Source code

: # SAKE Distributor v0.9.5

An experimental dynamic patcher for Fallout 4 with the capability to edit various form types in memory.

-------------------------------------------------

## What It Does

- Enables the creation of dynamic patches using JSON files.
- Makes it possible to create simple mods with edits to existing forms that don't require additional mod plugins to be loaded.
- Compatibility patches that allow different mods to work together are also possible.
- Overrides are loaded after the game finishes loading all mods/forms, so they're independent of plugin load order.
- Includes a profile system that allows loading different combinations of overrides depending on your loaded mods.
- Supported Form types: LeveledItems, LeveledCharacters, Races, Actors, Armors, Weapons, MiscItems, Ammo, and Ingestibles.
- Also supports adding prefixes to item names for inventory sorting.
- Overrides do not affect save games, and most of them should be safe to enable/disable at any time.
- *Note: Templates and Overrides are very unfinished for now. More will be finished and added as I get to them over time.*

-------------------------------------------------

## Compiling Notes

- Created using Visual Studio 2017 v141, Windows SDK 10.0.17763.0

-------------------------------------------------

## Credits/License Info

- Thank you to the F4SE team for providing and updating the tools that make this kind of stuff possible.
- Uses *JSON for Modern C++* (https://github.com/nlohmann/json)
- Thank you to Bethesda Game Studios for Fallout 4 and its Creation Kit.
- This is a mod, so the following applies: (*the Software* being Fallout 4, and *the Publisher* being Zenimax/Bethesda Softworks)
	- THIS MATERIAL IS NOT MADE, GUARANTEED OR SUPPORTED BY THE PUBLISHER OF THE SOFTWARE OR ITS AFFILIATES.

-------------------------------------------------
——
What needs to be done: Please make an exact copy of the lines above from the line with "An experimental dynamic" through the line with "- Overrides are", both ends included.

The completed task:
An experimental dynamic patcher for Fallout 4 with the capability to edit various form types in memory.

-------------------------------------------------

## What It Does

- Enables the creation of dynamic patches using JSON files.
- Makes it possible to create simple mods with edits to existing forms that don't require additional mod plugins to be loaded.
- Compatibility patches that allow different mods to work together are also possible.
- Overrides are loaded after the game finishes loading all mods/forms, so they're independent of plugin load order.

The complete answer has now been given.